━━ DATA EXCERPTS ━━
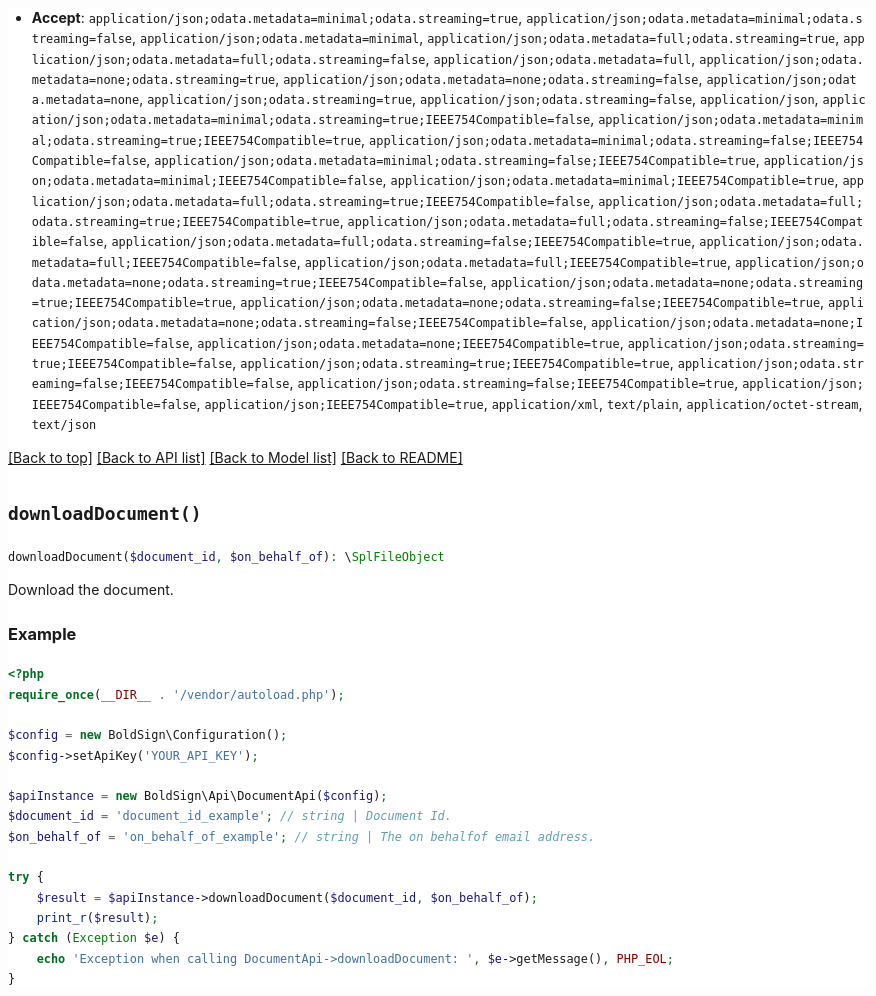 - **Accept**: `application/json;odata.metadata=minimal;odata.streaming=true`, `application/json;odata.metadata=minimal;odata.streaming=false`, `application/json;odata.metadata=minimal`, `application/json;odata.metadata=full;odata.streaming=true`, `application/json;odata.metadata=full;odata.streaming=false`, `application/json;odata.metadata=full`, `application/json;odata.metadata=none;odata.streaming=true`, `application/json;odata.metadata=none;odata.streaming=false`, `application/json;odata.metadata=none`, `application/json;odata.streaming=true`, `application/json;odata.streaming=false`, `application/json`, `application/json;odata.metadata=minimal;odata.streaming=true;IEEE754Compatible=false`, `application/json;odata.metadata=minimal;odata.streaming=true;IEEE754Compatible=true`, `application/json;odata.metadata=minimal;odata.streaming=false;IEEE754Compatible=false`, `application/json;odata.metadata=minimal;odata.streaming=false;IEEE754Compatible=true`, `application/json;odata.metadata=minimal;IEEE754Compatible=false`, `application/json;odata.metadata=minimal;IEEE754Compatible=true`, `application/json;odata.metadata=full;odata.streaming=true;IEEE754Compatible=false`, `application/json;odata.metadata=full;odata.streaming=true;IEEE754Compatible=true`, `application/json;odata.metadata=full;odata.streaming=false;IEEE754Compatible=false`, `application/json;odata.metadata=full;odata.streaming=false;IEEE754Compatible=true`, `application/json;odata.metadata=full;IEEE754Compatible=false`, `application/json;odata.metadata=full;IEEE754Compatible=true`, `application/json;odata.metadata=none;odata.streaming=true;IEEE754Compatible=false`, `application/json;odata.metadata=none;odata.streaming=true;IEEE754Compatible=true`, `application/json;odata.metadata=none;odata.streaming=false;IEEE754Compatible=true`, `application/json;odata.metadata=none;odata.streaming=false;IEEE754Compatible=false`, `application/json;odata.metadata=none;IEEE754Compatible=false`, `application/json;odata.metadata=none;IEEE754Compatible=true`, `application/json;odata.streaming=true;IEEE754Compatible=false`, `application/json;odata.streaming=true;IEEE754Compatible=true`, `application/json;odata.streaming=false;IEEE754Compatible=false`, `application/json;odata.streaming=false;IEEE754Compatible=true`, `application/json;IEEE754Compatible=false`, `application/json;IEEE754Compatible=true`, `application/xml`, `text/plain`, `application/octet-stream`, `text/json`

[[Back to top]](#) [[Back to API list]](../../README.md#endpoints)
[[Back to Model list]](../../README.md#models)
[[Back to README]](../../README.md)

## `downloadDocument()`

```php
downloadDocument($document_id, $on_behalf_of): \SplFileObject
```

Download the document.

### Example

```php
<?php
require_once(__DIR__ . '/vendor/autoload.php');

$config = new BoldSign\Configuration();
$config->setApiKey('YOUR_API_KEY');

$apiInstance = new BoldSign\Api\DocumentApi($config);
$document_id = 'document_id_example'; // string | Document Id.
$on_behalf_of = 'on_behalf_of_example'; // string | The on behalfof email address.

try {
    $result = $apiInstance->downloadDocument($document_id, $on_behalf_of);
    print_r($result);
} catch (Exception $e) {
    echo 'Exception when calling DocumentApi->downloadDocument: ', $e->getMessage(), PHP_EOL;
}
```

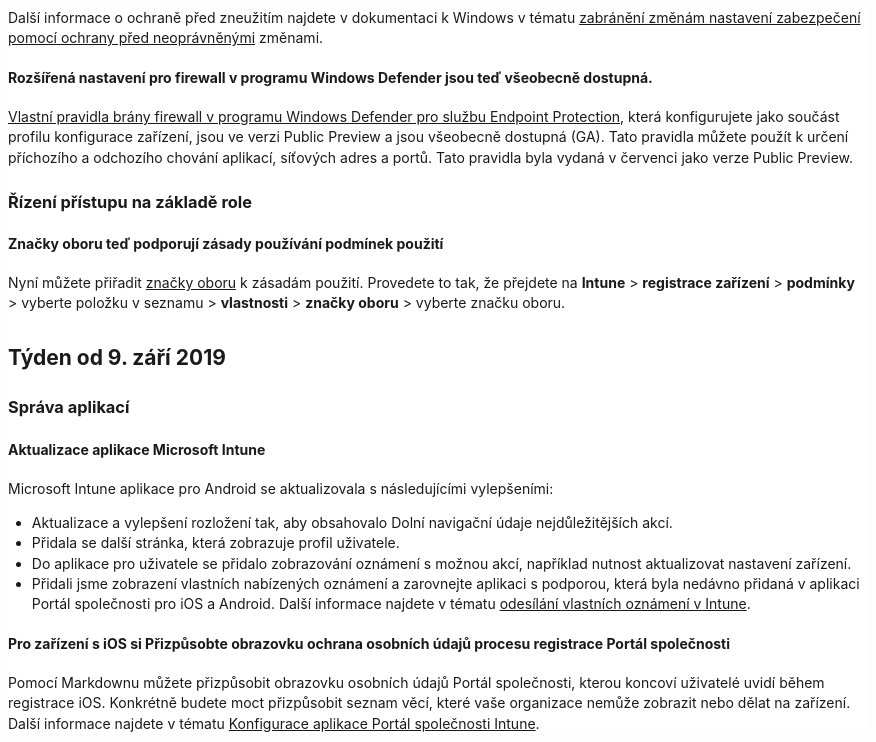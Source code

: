 Další informace o ochraně před zneužitím najdete v dokumentaci k Windows v tématu [zabránění změnám nastavení zabezpečení pomocí ochrany před neoprávněnými](https://docs.microsoft.com/windows/security/threat-protection/windows-defender-antivirus/prevent-changes-to-security-settings-with-tamper-protection) změnami.

#### <a name="advanced-settings-for-windows-defender-firewall-are-now-generally-available----5317392---------"></a>Rozšířená nastavení pro firewall v programu Windows Defender jsou teď všeobecně dostupná.  
[Vlastní pravidla brány firewall v programu Windows Defender pro službu Endpoint Protection](../protect/endpoint-protection-configure.md#add-custom-firewall-rules-for-windows-10-devices), která konfigurujete jako součást profilu konfigurace zařízení, jsou ve verzi Public Preview a jsou všeobecně dostupná (GA).  Tato pravidla můžete použít k určení příchozího a odchozího chování aplikací, síťových adres a portů. Tato pravidla byla vydaná v červenci jako verze Public Preview. 


### <a name="role-based-access-control"></a>Řízení přístupu na základě role

#### <a name="scope-tags-now-support-terms-of-use-policies---2358863-idmiss---"></a>Značky oboru teď podporují zásady používání podmínek použití
Nyní můžete přiřadit [značky oboru](scope-tags.md) k zásadám použití. Provedete to tak, že přejdete na **Intune**  > **registrace zařízení**  > **podmínky** > vyberte položku v seznamu > **vlastnosti**  > **značky oboru** > vyberte značku oboru.

## <a name="week-of-september-9-2019"></a>Týden od 9. září 2019

### <a name="app-management"></a>Správa aplikací

#### <a name="updates-to-microsoft-intune-app---4997846---"></a>Aktualizace aplikace Microsoft Intune
Microsoft Intune aplikace pro Android se aktualizovala s následujícími vylepšeními:
- Aktualizace a vylepšení rozložení tak, aby obsahovalo Dolní navigační údaje nejdůležitějších akcí.
- Přidala se další stránka, která zobrazuje profil uživatele.
- Do aplikace pro uživatele se přidalo zobrazování oznámení s možnou akcí, například nutnost aktualizovat nastavení zařízení.
- Přidali jsme zobrazení vlastních nabízených oznámení a zarovnejte aplikaci s podporou, která byla nedávno přidaná v aplikaci Portál společnosti pro iOS a Android. Další informace najdete v tématu [odesílání vlastních oznámení v Intune](../remote-actions/custom-notifications.md).

#### <a name="for-ios-devices-customize-the-enrollment-process-privacy-screen-of-the-company-portal---4394993---"></a>Pro zařízení s iOS si Přizpůsobte obrazovku ochrana osobních údajů procesu registrace Portál společnosti
Pomocí Markdownu můžete přizpůsobit obrazovku osobních údajů Portál společnosti, kterou koncoví uživatelé uvidí během registrace iOS. Konkrétně budete moct přizpůsobit seznam věcí, které vaše organizace nemůže zobrazit nebo dělat na zařízení. Další informace najdete v tématu [Konfigurace aplikace Portál společnosti Intune](../apps/company-portal-app.md#privacy-statement-customization).
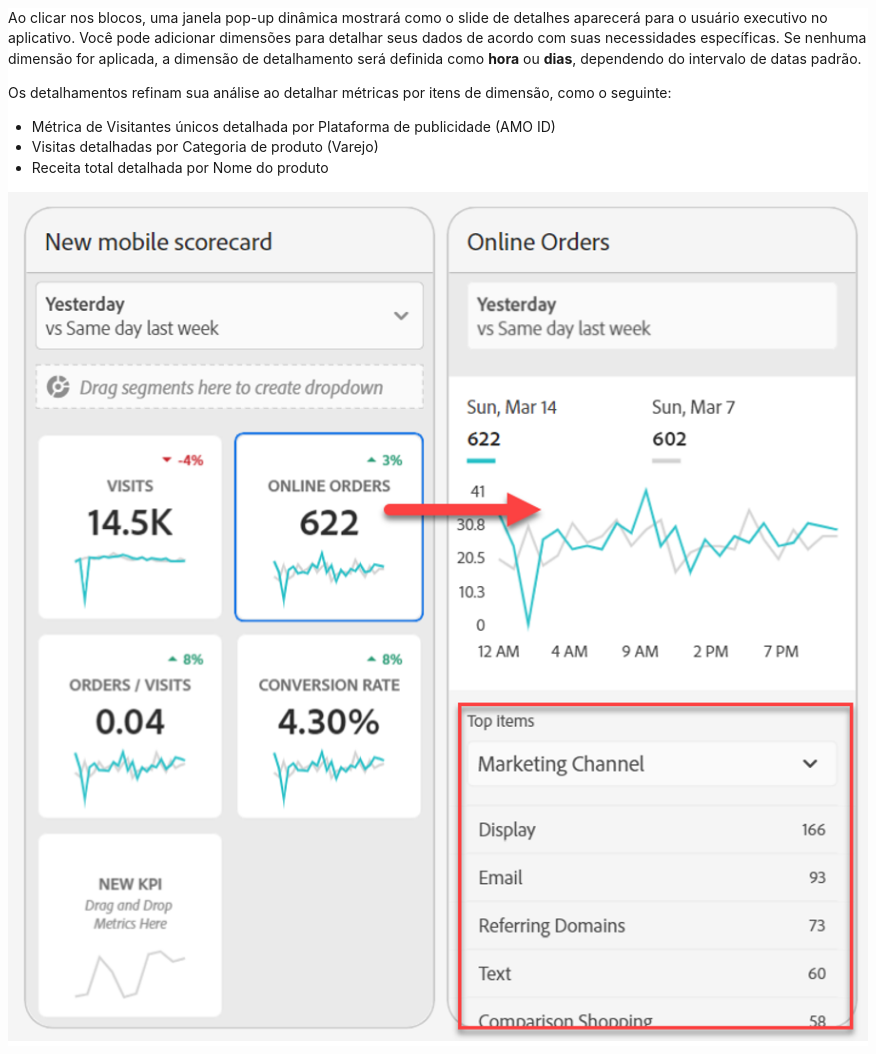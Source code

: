 Ao clicar nos blocos, uma janela pop-up dinâmica mostrará como o slide de detalhes aparecerá para o usuário executivo no aplicativo. Você pode adicionar dimensões para detalhar seus dados de acordo com suas necessidades específicas. Se nenhuma dimensão for aplicada, a dimensão de detalhamento será definida como **hora** ou **dias**, dependendo do intervalo de datas padrão.

Os detalhamentos refinam sua análise ao detalhar métricas por itens de dimensão, como o seguinte:

* Métrica de Visitantes únicos detalhada por Plataforma de publicidade (AMO ID)
* Visitas detalhadas por Categoria de produto (Varejo)
* Receita total detalhada por Nome do produto

![Detalhamento_exibição](assets/break_view.png)
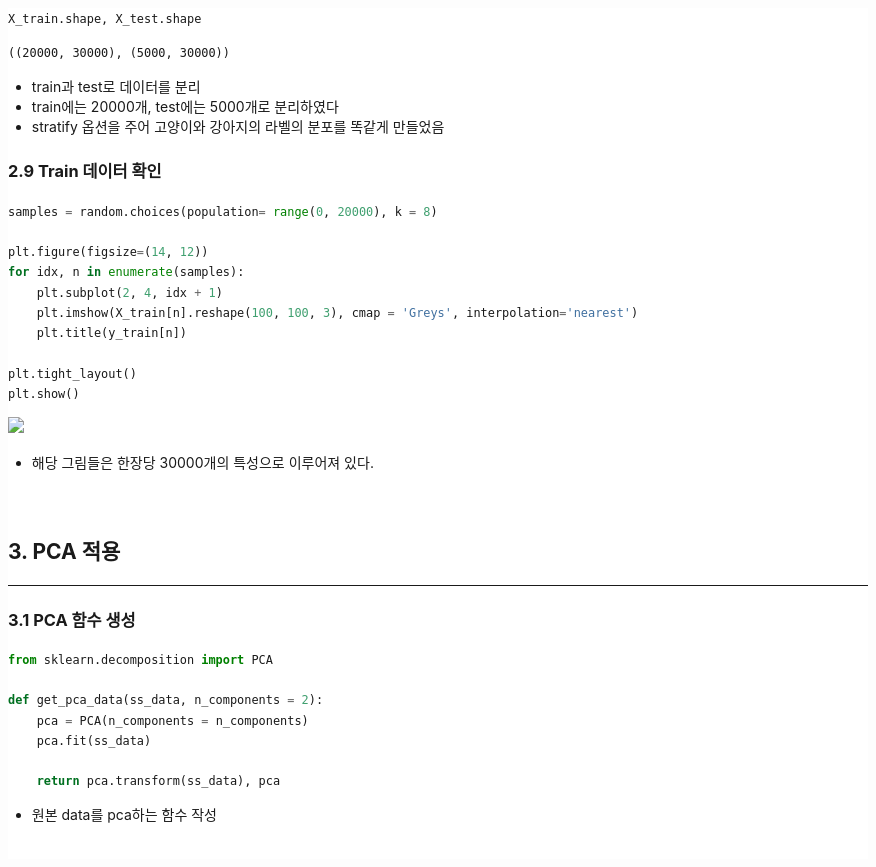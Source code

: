 
```python
X_train.shape, X_test.shape
```




    ((20000, 30000), (5000, 30000))



- train과 test로 데이터를 분리
- train에는 20000개, test에는 5000개로 분리하였다
- stratify 옵션을 주어 고양이와 강아지의 라벨의 분포를 똑같게 만들었음

### 2.9 Train 데이터 확인


```python
samples = random.choices(population= range(0, 20000), k = 8)

plt.figure(figsize=(14, 12))
for idx, n in enumerate(samples):
    plt.subplot(2, 4, idx + 1)
    plt.imshow(X_train[n].reshape(100, 100, 3), cmap = 'Greys', interpolation='nearest')
    plt.title(y_train[n])
        
plt.tight_layout()
plt.show()
```

<img src = 'https://user-images.githubusercontent.com/60168331/97019553-68ee0980-158b-11eb-82f0-44e8a28a5cdd.png'>


- 해당 그림들은 한장당 30000개의 특성으로 이루어져 있다.

<br>

## 3. PCA 적용
---
### 3.1 PCA 함수 생성


```python
from sklearn.decomposition import PCA

def get_pca_data(ss_data, n_components = 2):
    pca = PCA(n_components = n_components)
    pca.fit(ss_data)
    
    return pca.transform(ss_data), pca
```

- 원본 data를 pca하는 함수 작성

<br>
━━━
PROBLEM STATEMENT:
Where does the string "portal" occur in the data above? Copy every line that holds it.

EXERCISE OUTPUT:
#### <a name="for-ios-devices-customize-the-enrollment-process-privacy-screen-of-the-company-portal---4394993---"></a>Pro zařízení s iOS si Přizpůsobte obrazovku ochrana osobních údajů procesu registrace Portál společnosti
Pomocí Markdownu můžete přizpůsobit obrazovku osobních údajů Portál společnosti, kterou koncoví uživatelé uvidí během registrace iOS. Konkrétně budete moct přizpůsobit seznam věcí, které vaše organizace nemůže zobrazit nebo dělat na zařízení. Další informace najdete v tématu [Konfigurace aplikace Portál společnosti Intune](../apps/company-portal-app.md#privacy-statement-customization).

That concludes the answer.